▸ **EXERCISE BRIEF**: When the string "데코레이터" occurs in a line of the listing below, return that line.

▸ **WORKING DATA**:
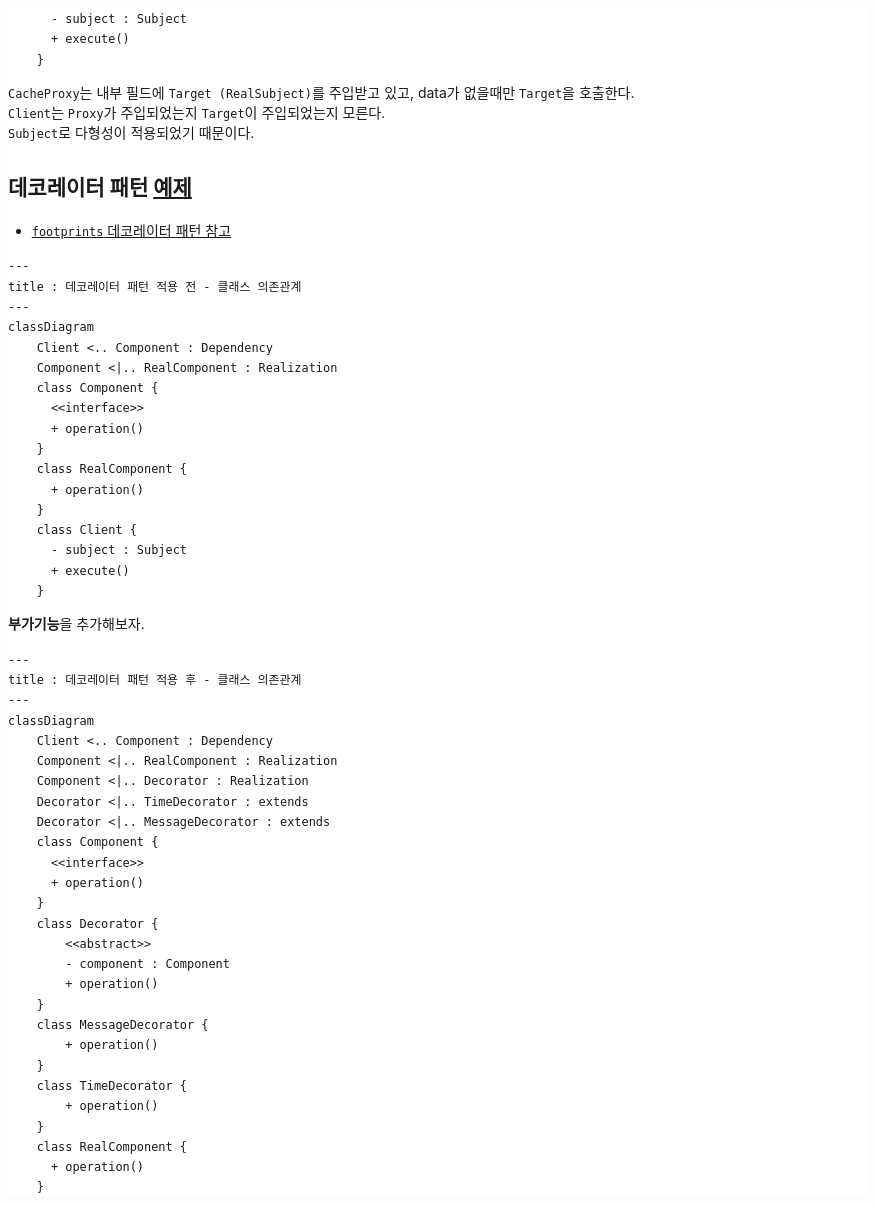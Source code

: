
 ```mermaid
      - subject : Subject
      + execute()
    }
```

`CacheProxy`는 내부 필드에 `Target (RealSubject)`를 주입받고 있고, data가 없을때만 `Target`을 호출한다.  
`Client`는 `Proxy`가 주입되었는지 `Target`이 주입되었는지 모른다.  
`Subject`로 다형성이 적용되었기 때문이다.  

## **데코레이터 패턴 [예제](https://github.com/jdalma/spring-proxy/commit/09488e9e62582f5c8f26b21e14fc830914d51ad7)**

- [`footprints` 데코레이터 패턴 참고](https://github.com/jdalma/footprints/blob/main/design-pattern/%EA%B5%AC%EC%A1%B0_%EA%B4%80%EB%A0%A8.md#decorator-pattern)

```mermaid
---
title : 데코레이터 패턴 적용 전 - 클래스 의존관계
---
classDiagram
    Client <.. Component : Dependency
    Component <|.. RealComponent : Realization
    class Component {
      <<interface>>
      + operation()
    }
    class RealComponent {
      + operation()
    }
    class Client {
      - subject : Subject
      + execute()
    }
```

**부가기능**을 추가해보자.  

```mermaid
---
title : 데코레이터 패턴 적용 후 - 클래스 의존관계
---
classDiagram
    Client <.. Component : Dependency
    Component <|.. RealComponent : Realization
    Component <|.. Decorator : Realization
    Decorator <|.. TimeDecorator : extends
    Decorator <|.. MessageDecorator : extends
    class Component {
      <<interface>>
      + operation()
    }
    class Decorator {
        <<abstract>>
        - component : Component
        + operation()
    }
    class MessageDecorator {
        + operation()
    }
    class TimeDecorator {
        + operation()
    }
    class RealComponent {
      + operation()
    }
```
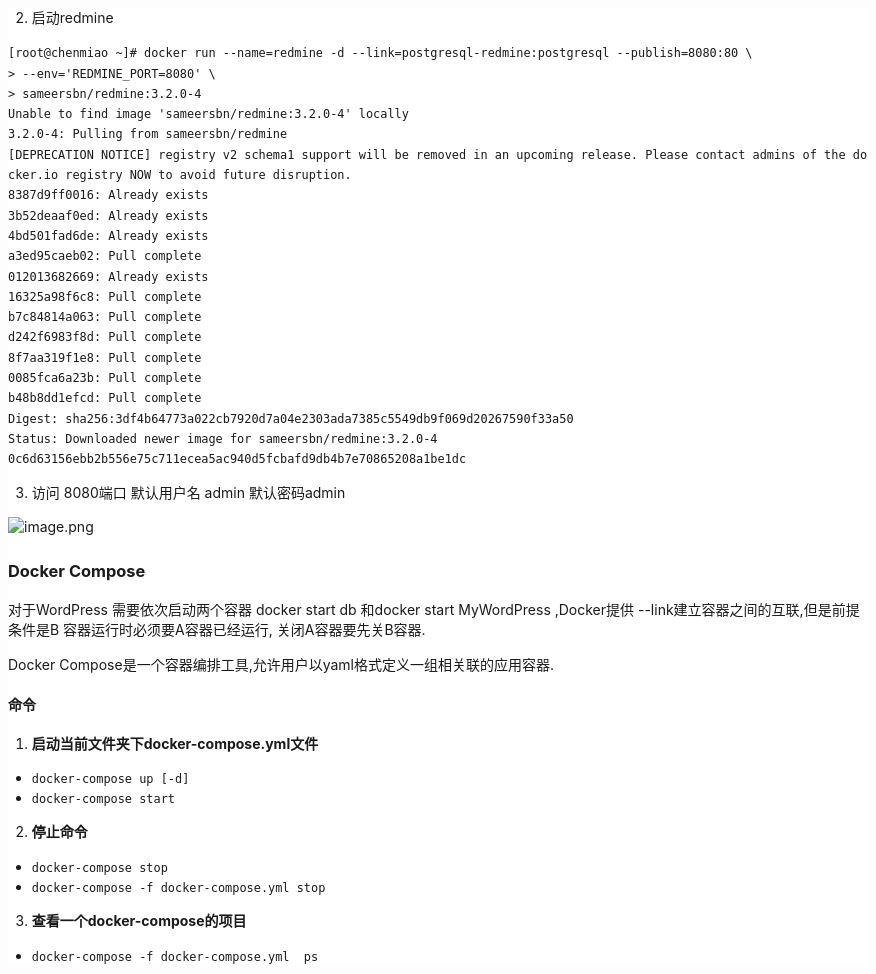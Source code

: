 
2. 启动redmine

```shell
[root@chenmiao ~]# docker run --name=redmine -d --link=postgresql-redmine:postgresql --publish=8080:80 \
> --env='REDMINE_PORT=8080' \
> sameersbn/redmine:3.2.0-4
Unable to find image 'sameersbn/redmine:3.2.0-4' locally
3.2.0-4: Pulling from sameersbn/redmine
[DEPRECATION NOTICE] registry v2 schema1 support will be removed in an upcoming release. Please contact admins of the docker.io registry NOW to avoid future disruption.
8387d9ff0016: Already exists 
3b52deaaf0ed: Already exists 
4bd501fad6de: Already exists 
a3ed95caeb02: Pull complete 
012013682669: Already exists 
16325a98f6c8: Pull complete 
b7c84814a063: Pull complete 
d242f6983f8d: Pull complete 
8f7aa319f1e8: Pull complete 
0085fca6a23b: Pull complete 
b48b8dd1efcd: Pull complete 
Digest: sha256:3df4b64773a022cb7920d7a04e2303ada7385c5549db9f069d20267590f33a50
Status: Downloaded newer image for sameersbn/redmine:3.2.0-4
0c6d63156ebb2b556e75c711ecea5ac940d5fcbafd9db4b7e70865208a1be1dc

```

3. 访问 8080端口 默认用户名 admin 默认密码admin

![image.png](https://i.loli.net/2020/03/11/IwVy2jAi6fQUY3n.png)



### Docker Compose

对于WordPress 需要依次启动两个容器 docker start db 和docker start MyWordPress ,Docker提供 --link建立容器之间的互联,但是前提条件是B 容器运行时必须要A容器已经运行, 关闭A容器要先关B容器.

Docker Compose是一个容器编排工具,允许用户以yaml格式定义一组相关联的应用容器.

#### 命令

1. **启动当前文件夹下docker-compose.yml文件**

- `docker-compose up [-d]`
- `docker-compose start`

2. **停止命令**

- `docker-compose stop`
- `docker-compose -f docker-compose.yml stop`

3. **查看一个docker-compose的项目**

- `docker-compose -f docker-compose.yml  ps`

▸ **RESULT OF THIS TASK**:
## **데코레이터 패턴 [예제](https://github.com/jdalma/spring-proxy/commit/09488e9e62582f5c8f26b21e14fc830914d51ad7)**
- [`footprints` 데코레이터 패턴 참고](https://github.com/jdalma/footprints/blob/main/design-pattern/%EA%B5%AC%EC%A1%B0_%EA%B4%80%EB%A0%A8.md#decorator-pattern)
title : 데코레이터 패턴 적용 전 - 클래스 의존관계
title : 데코레이터 패턴 적용 후 - 클래스 의존관계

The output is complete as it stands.